TASK DIRECTIONS. Look below for the line containing "- id:: 63610783-e8fa-47af-80d8-bd1ce0f6bcc4" and the line containing "always defined ourselves"; repeat exactly those two lines and all lines between them, and nothing else.
#####
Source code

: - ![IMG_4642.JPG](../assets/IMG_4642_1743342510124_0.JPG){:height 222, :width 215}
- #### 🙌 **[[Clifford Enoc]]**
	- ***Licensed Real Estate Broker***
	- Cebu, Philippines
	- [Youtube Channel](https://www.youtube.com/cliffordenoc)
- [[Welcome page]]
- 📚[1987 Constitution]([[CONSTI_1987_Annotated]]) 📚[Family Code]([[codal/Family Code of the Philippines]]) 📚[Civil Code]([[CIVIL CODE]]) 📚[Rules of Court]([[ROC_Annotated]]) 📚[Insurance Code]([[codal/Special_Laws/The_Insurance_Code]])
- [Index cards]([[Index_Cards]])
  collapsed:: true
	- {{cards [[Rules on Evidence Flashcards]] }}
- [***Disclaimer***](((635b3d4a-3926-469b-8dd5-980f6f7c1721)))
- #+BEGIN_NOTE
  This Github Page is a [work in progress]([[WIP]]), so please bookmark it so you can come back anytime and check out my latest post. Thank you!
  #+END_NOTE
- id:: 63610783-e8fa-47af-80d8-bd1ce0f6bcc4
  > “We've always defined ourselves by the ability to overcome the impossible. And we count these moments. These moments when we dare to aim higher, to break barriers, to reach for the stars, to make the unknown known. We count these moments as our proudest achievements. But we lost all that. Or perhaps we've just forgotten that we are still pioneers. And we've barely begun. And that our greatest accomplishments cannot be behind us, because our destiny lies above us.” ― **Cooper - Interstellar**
#####
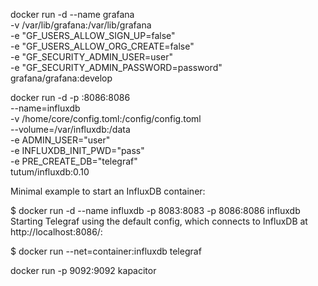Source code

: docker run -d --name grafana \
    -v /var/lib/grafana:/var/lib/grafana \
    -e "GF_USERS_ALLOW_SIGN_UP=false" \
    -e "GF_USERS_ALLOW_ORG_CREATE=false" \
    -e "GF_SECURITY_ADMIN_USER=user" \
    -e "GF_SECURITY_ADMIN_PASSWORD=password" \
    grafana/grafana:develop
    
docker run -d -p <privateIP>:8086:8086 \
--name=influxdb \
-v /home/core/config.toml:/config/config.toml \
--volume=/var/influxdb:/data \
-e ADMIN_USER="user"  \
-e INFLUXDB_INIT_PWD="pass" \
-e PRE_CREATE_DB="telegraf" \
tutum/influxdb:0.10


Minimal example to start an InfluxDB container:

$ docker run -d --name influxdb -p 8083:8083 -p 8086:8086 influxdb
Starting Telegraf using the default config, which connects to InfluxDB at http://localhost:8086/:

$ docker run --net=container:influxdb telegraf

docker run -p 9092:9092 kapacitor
#####
SOLVED PROBLEM.
- id:: 63610783-e8fa-47af-80d8-bd1ce0f6bcc4
  > “We've always defined ourselves by the ability to overcome the impossible. And we count these moments. These moments when we dare to aim higher, to break barriers, to reach for the stars, to make the unknown known. We count these moments as our proudest achievements. But we lost all that. Or perhaps we've just forgotten that we are still pioneers. And we've barely begun. And that our greatest accomplishments cannot be behind us, because our destiny lies above us.” ― **Cooper - Interstellar**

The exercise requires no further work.